= Exercise directions =
Your task is to work out how many lines in the data include the word "request". Reply with the number alone.

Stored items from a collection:

================================

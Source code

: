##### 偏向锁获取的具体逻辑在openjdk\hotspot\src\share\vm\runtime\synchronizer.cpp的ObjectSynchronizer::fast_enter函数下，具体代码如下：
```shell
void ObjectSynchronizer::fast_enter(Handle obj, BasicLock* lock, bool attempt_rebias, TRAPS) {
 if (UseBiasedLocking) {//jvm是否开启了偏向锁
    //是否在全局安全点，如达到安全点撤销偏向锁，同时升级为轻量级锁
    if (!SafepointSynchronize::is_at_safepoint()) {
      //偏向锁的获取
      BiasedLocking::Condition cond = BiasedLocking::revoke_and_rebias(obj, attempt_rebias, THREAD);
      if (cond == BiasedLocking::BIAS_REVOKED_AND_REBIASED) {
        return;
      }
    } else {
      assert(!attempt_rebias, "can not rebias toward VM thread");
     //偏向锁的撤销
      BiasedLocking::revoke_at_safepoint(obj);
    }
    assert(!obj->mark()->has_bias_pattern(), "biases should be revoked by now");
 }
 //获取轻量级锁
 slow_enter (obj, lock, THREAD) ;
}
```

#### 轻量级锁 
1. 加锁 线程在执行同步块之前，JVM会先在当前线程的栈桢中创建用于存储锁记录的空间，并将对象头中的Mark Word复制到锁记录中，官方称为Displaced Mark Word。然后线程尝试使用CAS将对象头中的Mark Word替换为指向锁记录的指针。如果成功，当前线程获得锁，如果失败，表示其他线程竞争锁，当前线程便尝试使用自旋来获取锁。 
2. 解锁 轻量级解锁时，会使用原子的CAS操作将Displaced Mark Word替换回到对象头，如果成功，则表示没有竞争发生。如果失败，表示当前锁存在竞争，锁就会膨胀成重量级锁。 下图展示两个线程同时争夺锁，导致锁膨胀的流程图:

================================

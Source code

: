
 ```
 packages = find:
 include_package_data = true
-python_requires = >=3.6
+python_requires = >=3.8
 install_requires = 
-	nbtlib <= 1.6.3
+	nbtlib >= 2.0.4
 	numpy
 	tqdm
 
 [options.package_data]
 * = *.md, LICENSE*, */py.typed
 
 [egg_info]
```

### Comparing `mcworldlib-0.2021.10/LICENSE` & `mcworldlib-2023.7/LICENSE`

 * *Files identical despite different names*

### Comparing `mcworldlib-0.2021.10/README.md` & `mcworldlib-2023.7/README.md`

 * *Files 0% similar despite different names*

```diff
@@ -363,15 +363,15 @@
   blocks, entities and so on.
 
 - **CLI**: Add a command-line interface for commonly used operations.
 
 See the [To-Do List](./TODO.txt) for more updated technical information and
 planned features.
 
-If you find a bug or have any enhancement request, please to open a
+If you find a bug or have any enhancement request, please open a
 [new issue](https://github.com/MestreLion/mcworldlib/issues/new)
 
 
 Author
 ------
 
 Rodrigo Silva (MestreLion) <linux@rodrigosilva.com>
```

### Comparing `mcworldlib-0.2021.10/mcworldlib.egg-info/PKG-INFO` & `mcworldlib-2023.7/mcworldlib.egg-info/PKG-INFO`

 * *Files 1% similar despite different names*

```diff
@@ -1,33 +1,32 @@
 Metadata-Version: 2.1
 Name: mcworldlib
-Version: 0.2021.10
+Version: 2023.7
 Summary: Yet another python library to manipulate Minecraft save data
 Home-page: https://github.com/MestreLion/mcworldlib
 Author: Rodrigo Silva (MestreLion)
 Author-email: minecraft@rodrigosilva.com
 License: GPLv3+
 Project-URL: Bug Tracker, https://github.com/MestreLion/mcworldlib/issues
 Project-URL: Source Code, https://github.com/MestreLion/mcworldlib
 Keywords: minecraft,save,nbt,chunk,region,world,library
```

================================

= Final answer =
2